Achten Sie auf die Rechtsbehelfsbelehrung

Sämtliche Bescheide müssen Hinweise enthalten, inwieweit man sich gegen eine Entscheidung des Finanzamts wehren kann. Dies bezeichnet man als Rechtsbehelfsbelehrung. Darin muss genannt sein, bei welchem Finanzamt, innerhalb welcher Frist und in welcher Form ein Einspruch eingelegt werden kann.

Fehlt die Rechtsbehelfsbelehrung oder ist sie fehlerhaft? Dann regelt die Abgabenordnung, dass anstelle der einmonatigen Einspruchsfrist eine Frist von einem Jahr tritt.

Bezogen auf obige Beispielsrechnung würde die Einspruchsfrist dann erst mit Ablauf des 07. April 2019 enden. Da dies ein Sonntag ist, greift die Sa-So-Fei-Regel – somit müsste Ihr Einspruch bis zum, 08. April 2019 beim Finanzamt sein.

Erfreulicherweise hat der Bundesfinanzhof (Aktenzeichen III R 14/14) entschieden, dass diese verlängerte Einspruchsfrist auch dann zum Tragen kommt, wenn die Rechtsbehelfsbelehrung eine zu lange Einspruchsfrist angibt.
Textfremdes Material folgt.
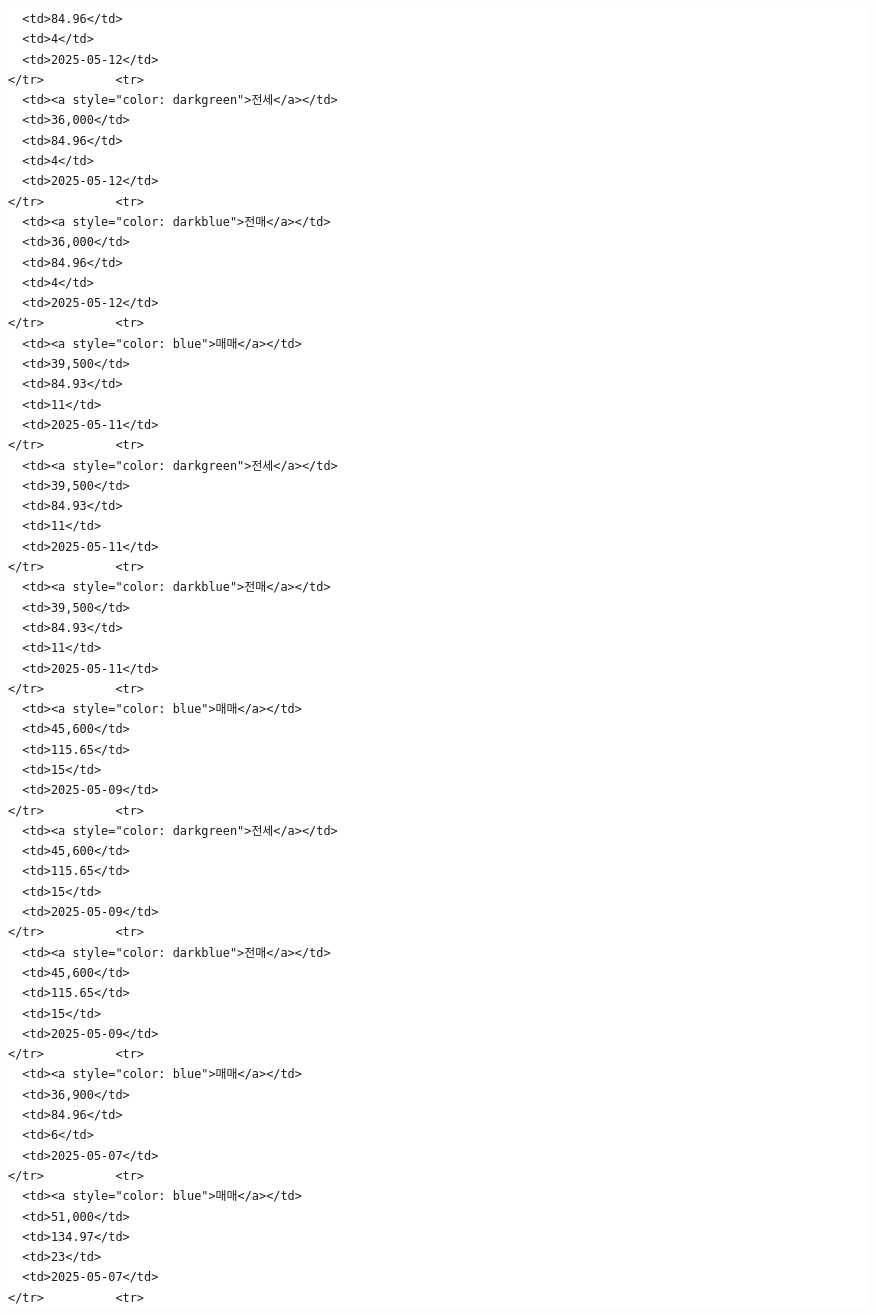       <td>84.96</td>
      <td>4</td>
      <td>2025-05-12</td>
    </tr>          <tr>
      <td><a style="color: darkgreen">전세</a></td>
      <td>36,000</td>
      <td>84.96</td>
      <td>4</td>
      <td>2025-05-12</td>
    </tr>          <tr>
      <td><a style="color: darkblue">전매</a></td>
      <td>36,000</td>
      <td>84.96</td>
      <td>4</td>
      <td>2025-05-12</td>
    </tr>          <tr>
      <td><a style="color: blue">매매</a></td>
      <td>39,500</td>
      <td>84.93</td>
      <td>11</td>
      <td>2025-05-11</td>
    </tr>          <tr>
      <td><a style="color: darkgreen">전세</a></td>
      <td>39,500</td>
      <td>84.93</td>
      <td>11</td>
      <td>2025-05-11</td>
    </tr>          <tr>
      <td><a style="color: darkblue">전매</a></td>
      <td>39,500</td>
      <td>84.93</td>
      <td>11</td>
      <td>2025-05-11</td>
    </tr>          <tr>
      <td><a style="color: blue">매매</a></td>
      <td>45,600</td>
      <td>115.65</td>
      <td>15</td>
      <td>2025-05-09</td>
    </tr>          <tr>
      <td><a style="color: darkgreen">전세</a></td>
      <td>45,600</td>
      <td>115.65</td>
      <td>15</td>
      <td>2025-05-09</td>
    </tr>          <tr>
      <td><a style="color: darkblue">전매</a></td>
      <td>45,600</td>
      <td>115.65</td>
      <td>15</td>
      <td>2025-05-09</td>
    </tr>          <tr>
      <td><a style="color: blue">매매</a></td>
      <td>36,900</td>
      <td>84.96</td>
      <td>6</td>
      <td>2025-05-07</td>
    </tr>          <tr>
      <td><a style="color: blue">매매</a></td>
      <td>51,000</td>
      <td>134.97</td>
      <td>23</td>
      <td>2025-05-07</td>
    </tr>          <tr>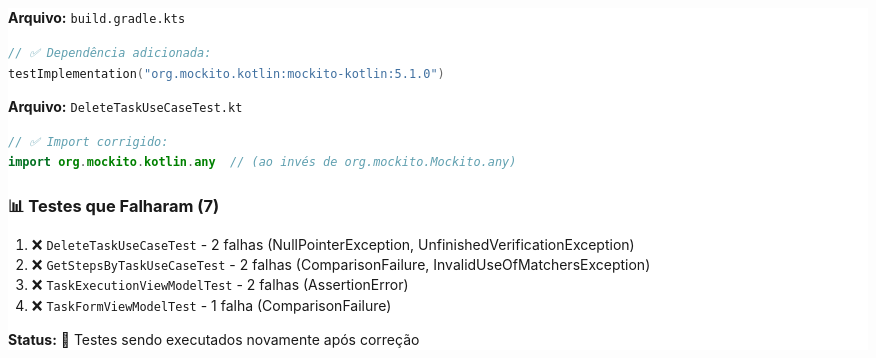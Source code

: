**Arquivo:** `build.gradle.kts`
```kotlin
// ✅ Dependência adicionada:
testImplementation("org.mockito.kotlin:mockito-kotlin:5.1.0")
```

**Arquivo:** `DeleteTaskUseCaseTest.kt`
```kotlin
// ✅ Import corrigido:
import org.mockito.kotlin.any  // (ao invés de org.mockito.Mockito.any)
```

### 📊 Testes que Falharam (7)
1. ❌ `DeleteTaskUseCaseTest` - 2 falhas (NullPointerException, UnfinishedVerificationException)
2. ❌ `GetStepsByTaskUseCaseTest` - 2 falhas (ComparisonFailure, InvalidUseOfMatchersException)
3. ❌ `TaskExecutionViewModelTest` - 2 falhas (AssertionError)
4. ❌ `TaskFormViewModelTest` - 1 falha (ComparisonFailure)

**Status:** 🔄 Testes sendo executados novamente após correção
Insoweit ist es vollkommen egal, ob die falsche Rechtsbehelfsbelehrung tatsächlich mit der Überschreitung der regulären Frist in Verbindung gebracht werden kann.

Fazit

Das bedeutet für Sie: Wenn Sie die reguläre Einspruchsfrist mal versäumt haben, sollten Sie unbedingt die Rechtsbehelfsbelehrung prüfen. Ist diese fehlerhaft oder fehlt komplett? Dann haben Sie ein ganzes Jahr Zeit den Steuerbescheid anzugreifen.